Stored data
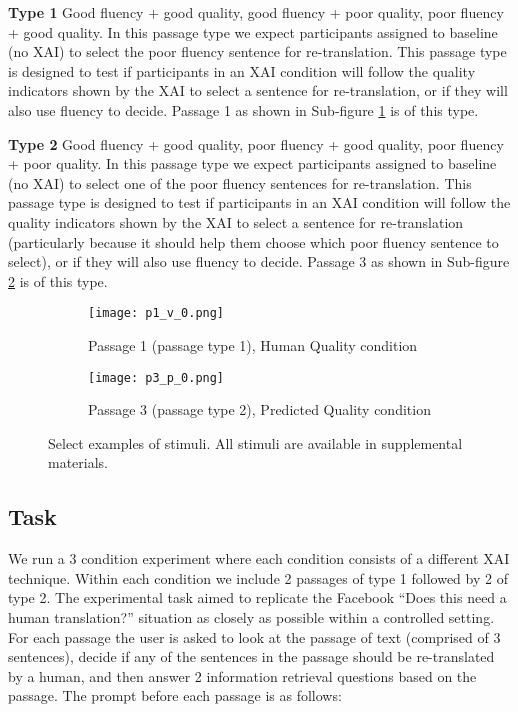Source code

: \begin{compacthang}
    \item \textbf{Type 1} Good fluency + good quality, good fluency + poor quality, poor fluency + good quality. In this passage type we expect participants assigned to baseline (no XAI) to select the poor fluency sentence for re-translation. This passage type is designed to test if participants in an XAI condition will follow the quality indicators shown by the XAI to select a sentence for re-translation, or if they will also use fluency to decide. Passage 1 as shown in Sub-figure \ref{fig:p1_human_quality} is of this type.    

    \item \textbf{Type 2} Good fluency + good quality, poor fluency + good quality, poor fluency + poor quality. In this passage type we expect participants assigned to baseline (no XAI) to select one of the poor fluency sentences for re-translation. This passage type is designed to test if participants in an XAI condition will follow the quality indicators shown by the XAI to select a sentence for re-translation (particularly because it should help them choose which poor fluency sentence to select), or if they will also use fluency to decide. Passage 3 as shown in Sub-figure \ref{fig:p3_predicted_quality} is of this type.     
\end{compacthang}

\begin{figure}
    \centering
    
    \begin{subfigure}[t]{0.45\textwidth}
        \centering
        \texttt{[image: p1\_v\_0.png]} 
        \caption{Passage 1 (passage type 1), Human Quality condition} \label{fig:p1_human_quality}
    \end{subfigure}
    \hfill
     \begin{subfigure}[t]{0.45\textwidth}
        \centering
        \texttt{[image: p3\_p\_0.png]} 
        \caption{Passage 3 (passage type 2), Predicted Quality condition} \label{fig:p3_predicted_quality}
    \end{subfigure}
    
    \caption{Select examples of stimuli. All stimuli are available in supplemental materials.}
    \label{fig:exp_stim}
    
\end{figure}

\subsection{Task} 
We run a 3 condition experiment where each condition consists of a different XAI technique. Within each condition we include 2 passages of type 1 followed by 2 of type 2. The experimental task aimed to replicate the Facebook “Does this need a human translation?” situation as closely as possible within a controlled setting. For each passage the user is asked to look at the passage of text (comprised of 3 sentences), decide if any of the sentences in the passage should be re-translated by a human, and then answer 2 information retrieval questions based on the passage. The prompt before each passage is as follows:

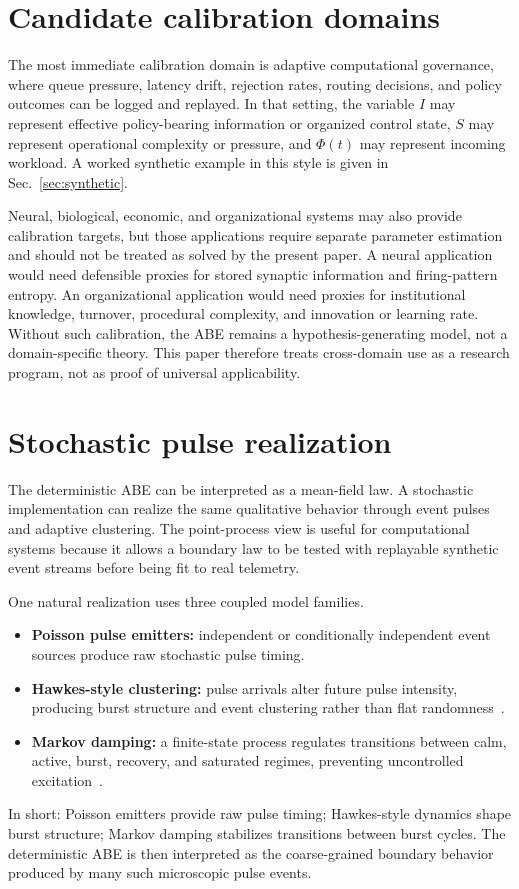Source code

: \documentclass[11pt]{article}
\begin{document}
\section{Candidate calibration domains}
The most immediate calibration domain is adaptive computational governance, where queue pressure, latency drift, rejection rates, routing decisions, and policy outcomes can be logged and replayed. In that setting, the variable $I$ may represent effective policy-bearing information or organized control state, $S$ may represent operational complexity or pressure, and $\Phi(t)$ may represent incoming workload. A worked synthetic example in this style is given in Sec.~\ref{sec:synthetic}.

Neural, biological, economic, and organizational systems may also provide calibration targets, but those applications require separate parameter estimation and should not be treated as solved by the present paper. A neural application would need defensible proxies for stored synaptic information
\clearpage
\noindent and firing-pattern entropy. An organizational application would need proxies for institutional knowledge, turnover, procedural complexity, and innovation or learning rate. Without such calibration, the ABE remains a hypothesis-generating model, not a domain-specific theory. This paper therefore treats cross-domain use as a research program, not as proof of universal applicability.

\section{Stochastic pulse realization}
The deterministic ABE can be interpreted as a mean-field law. A stochastic implementation can realize the same qualitative behavior through event pulses and adaptive clustering. The point-process view is useful for computational systems because it allows a boundary law to be tested with replayable synthetic event streams before being fit to real telemetry.

One natural realization uses three coupled model families.
\begin{itemize}
  \item \textbf{Poisson pulse emitters:} independent or conditionally independent event sources produce raw stochastic pulse timing.
  \item \textbf{Hawkes-style clustering:} pulse arrivals alter future pulse intensity, producing burst structure and event clustering rather than flat randomness~\cite{hawkes1971spectra}.
  \item \textbf{Markov damping:} a finite-state process regulates transitions between calm, active, burst, recovery, and saturated regimes, preventing uncontrolled excitation~\cite{norris1997markov,gardiner2009stochastic}.
\end{itemize}
In short: Poisson emitters provide raw pulse timing; Hawkes-style dynamics shape burst structure; Markov damping stabilizes transitions between burst cycles. The deterministic ABE is then interpreted as the coarse-grained boundary behavior produced by many such microscopic pulse events.
\end{document}

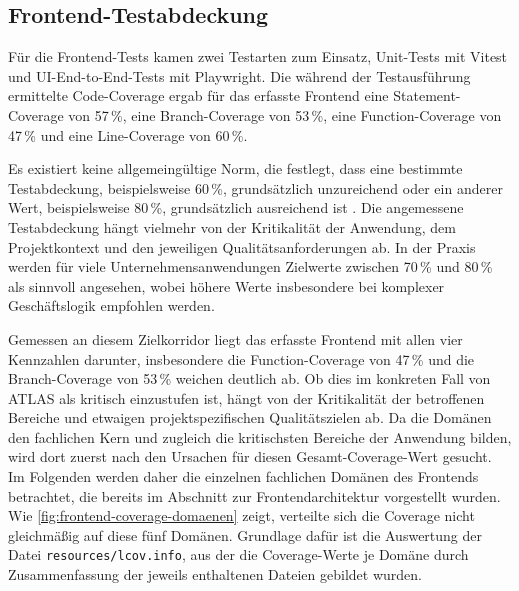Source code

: \subsection{Frontend-Testabdeckung}

Für die Frontend-Tests kamen zwei Testarten zum Einsatz, Unit-Tests mit Vitest und UI-End-to-End-Tests mit Playwright. Die während der Testausführung ermittelte Code-Coverage ergab für das erfasste Frontend eine Statement-Coverage von 57\,\%, eine Branch-Coverage von 53\,\%, eine Function-Coverage von 47\,\% und eine Line-Coverage von 60\,\%.

Es existiert keine allgemeingültige Norm, die festlegt, dass eine bestimmte Testabdeckung, beispielsweise 60\,\%, grundsätzlich unzureichend oder ein anderer Wert, beispielsweise 80\,\%, grundsätzlich ausreichend ist \autocite{ZhuHallMay1997}. Die angemessene Testabdeckung hängt vielmehr von der Kritikalität der Anwendung, dem Projektkontext und den jeweiligen Qualitätsanforderungen ab. In der Praxis werden für viele Unternehmensanwendungen Zielwerte zwischen 70\,\% und 80\,\% als sinnvoll angesehen, wobei höhere Werte insbesondere bei komplexer Geschäftslogik empfohlen werden.

Gemessen an diesem Zielkorridor liegt das erfasste Frontend mit allen vier Kennzahlen darunter, insbesondere die Function-Coverage von 47\,\% und die Branch-Coverage von 53\,\% weichen deutlich ab. Ob dies im konkreten Fall von \ac{ATLAS} als kritisch einzustufen ist, hängt von der Kritikalität der betroffenen Bereiche und etwaigen projektspezifischen Qualitätszielen ab.
Da die Domänen den fachlichen Kern und zugleich die kritischsten Bereiche der Anwendung bilden, wird dort zuerst nach den Ursachen für diesen Gesamt-Coverage-Wert gesucht. Im Folgenden werden daher die einzelnen fachlichen Domänen des Frontends betrachtet, die bereits im Abschnitt zur Frontendarchitektur vorgestellt wurden. Wie \autoref{fig:frontend-coverage-domaenen} zeigt, verteilte sich die Coverage nicht gleichmäßig auf diese fünf Domänen. Grundlage dafür ist die Auswertung der Datei \texttt{resources/lcov.info}, aus der die Coverage-Werte je Domäne durch Zusammenfassung der jeweils enthaltenen Dateien gebildet wurden.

## Task statement
Reproduce every record above exactly, but leave out the pictures.

## Solution to this problem
Source code

: \begin{compacthang}
    \item \textbf{Type 1} Good fluency + good quality, good fluency + poor quality, poor fluency + good quality. In this passage type we expect participants assigned to baseline (no XAI) to select the poor fluency sentence for re-translation. This passage type is designed to test if participants in an XAI condition will follow the quality indicators shown by the XAI to select a sentence for re-translation, or if they will also use fluency to decide. Passage 1 as shown in Sub-figure \ref{fig:p1_human_quality} is of this type.    

    \item \textbf{Type 2} Good fluency + good quality, poor fluency + good quality, poor fluency + poor quality. In this passage type we expect participants assigned to baseline (no XAI) to select one of the poor fluency sentences for re-translation. This passage type is designed to test if participants in an XAI condition will follow the quality indicators shown by the XAI to select a sentence for re-translation (particularly because it should help them choose which poor fluency sentence to select), or if they will also use fluency to decide. Passage 3 as shown in Sub-figure \ref{fig:p3_predicted_quality} is of this type.     
\end{compacthang}

\begin{figure}
    \centering
    
    \begin{subfigure}[t]{0.45\textwidth}
        \centering
        \texttt{[image: p1\_v\_0.png]} 
        \caption{Passage 1 (passage type 1), Human Quality condition} \label{fig:p1_human_quality}
    \end{subfigure}
    \hfill
     \begin{subfigure}[t]{0.45\textwidth}
        \centering
        \texttt{[image: p3\_p\_0.png]} 
        \caption{Passage 3 (passage type 2), Predicted Quality condition} \label{fig:p3_predicted_quality}
    \end{subfigure}
    
    \caption{Select examples of stimuli. All stimuli are available in supplemental materials.}
    \label{fig:exp_stim}
    
\end{figure}

\subsection{Task} 
We run a 3 condition experiment where each condition consists of a different XAI technique. Within each condition we include 2 passages of type 1 followed by 2 of type 2. The experimental task aimed to replicate the Facebook “Does this need a human translation?” situation as closely as possible within a controlled setting. For each passage the user is asked to look at the passage of text (comprised of 3 sentences), decide if any of the sentences in the passage should be re-translated by a human, and then answer 2 information retrieval questions based on the passage. The prompt before each passage is as follows:

Source code

: \documentclass[11pt]{article}
\begin{document}
\section{Candidate calibration domains}
The most immediate calibration domain is adaptive computational governance, where queue pressure, latency drift, rejection rates, routing decisions, and policy outcomes can be logged and replayed. In that setting, the variable $I$ may represent effective policy-bearing information or organized control state, $S$ may represent operational complexity or pressure, and $\Phi(t)$ may represent incoming workload. A worked synthetic example in this style is given in Sec.~\ref{sec:synthetic}.

Neural, biological, economic, and organizational systems may also provide calibration targets, but those applications require separate parameter estimation and should not be treated as solved by the present paper. A neural application would need defensible proxies for stored synaptic information
\clearpage
\noindent and firing-pattern entropy. An organizational application would need proxies for institutional knowledge, turnover, procedural complexity, and innovation or learning rate. Without such calibration, the ABE remains a hypothesis-generating model, not a domain-specific theory. This paper therefore treats cross-domain use as a research program, not as proof of universal applicability.

\section{Stochastic pulse realization}
The deterministic ABE can be interpreted as a mean-field law. A stochastic implementation can realize the same qualitative behavior through event pulses and adaptive clustering. The point-process view is useful for computational systems because it allows a boundary law to be tested with replayable synthetic event streams before being fit to real telemetry.

One natural realization uses three coupled model families.
\begin{itemize}
  \item \textbf{Poisson pulse emitters:} independent or conditionally independent event sources produce raw stochastic pulse timing.
  \item \textbf{Hawkes-style clustering:} pulse arrivals alter future pulse intensity, producing burst structure and event clustering rather than flat randomness~\cite{hawkes1971spectra}.
  \item \textbf{Markov damping:} a finite-state process regulates transitions between calm, active, burst, recovery, and saturated regimes, preventing uncontrolled excitation~\cite{norris1997markov,gardiner2009stochastic}.
\end{itemize}
In short: Poisson emitters provide raw pulse timing; Hawkes-style dynamics shape burst structure; Markov damping stabilizes transitions between burst cycles. The deterministic ABE is then interpreted as the coarse-grained boundary behavior produced by many such microscopic pulse events.
\end{document}

Source code

: \subsection{Frontend-Testabdeckung}

Für die Frontend-Tests kamen zwei Testarten zum Einsatz, Unit-Tests mit Vitest und UI-End-to-End-Tests mit Playwright. Die während der Testausführung ermittelte Code-Coverage ergab für das erfasste Frontend eine Statement-Coverage von 57\,\%, eine Branch-Coverage von 53\,\%, eine Function-Coverage von 47\,\% und eine Line-Coverage von 60\,\%.

Es existiert keine allgemeingültige Norm, die festlegt, dass eine bestimmte Testabdeckung, beispielsweise 60\,\%, grundsätzlich unzureichend oder ein anderer Wert, beispielsweise 80\,\%, grundsätzlich ausreichend ist \autocite{ZhuHallMay1997}. Die angemessene Testabdeckung hängt vielmehr von der Kritikalität der Anwendung, dem Projektkontext und den jeweiligen Qualitätsanforderungen ab. In der Praxis werden für viele Unternehmensanwendungen Zielwerte zwischen 70\,\% und 80\,\% als sinnvoll angesehen, wobei höhere Werte insbesondere bei komplexer Geschäftslogik empfohlen werden.

Gemessen an diesem Zielkorridor liegt das erfasste Frontend mit allen vier Kennzahlen darunter, insbesondere die Function-Coverage von 47\,\% und die Branch-Coverage von 53\,\% weichen deutlich ab. Ob dies im konkreten Fall von \ac{ATLAS} als kritisch einzustufen ist, hängt von der Kritikalität der betroffenen Bereiche und etwaigen projektspezifischen Qualitätszielen ab.
Da die Domänen den fachlichen Kern und zugleich die kritischsten Bereiche der Anwendung bilden, wird dort zuerst nach den Ursachen für diesen Gesamt-Coverage-Wert gesucht. Im Folgenden werden daher die einzelnen fachlichen Domänen des Frontends betrachtet, die bereits im Abschnitt zur Frontendarchitektur vorgestellt wurden. Wie \autoref{fig:frontend-coverage-domaenen} zeigt, verteilte sich die Coverage nicht gleichmäßig auf diese fünf Domänen. Grundlage dafür ist die Auswertung der Datei \texttt{resources/lcov.info}, aus der die Coverage-Werte je Domäne durch Zusammenfassung der jeweils enthaltenen Dateien gebildet wurden.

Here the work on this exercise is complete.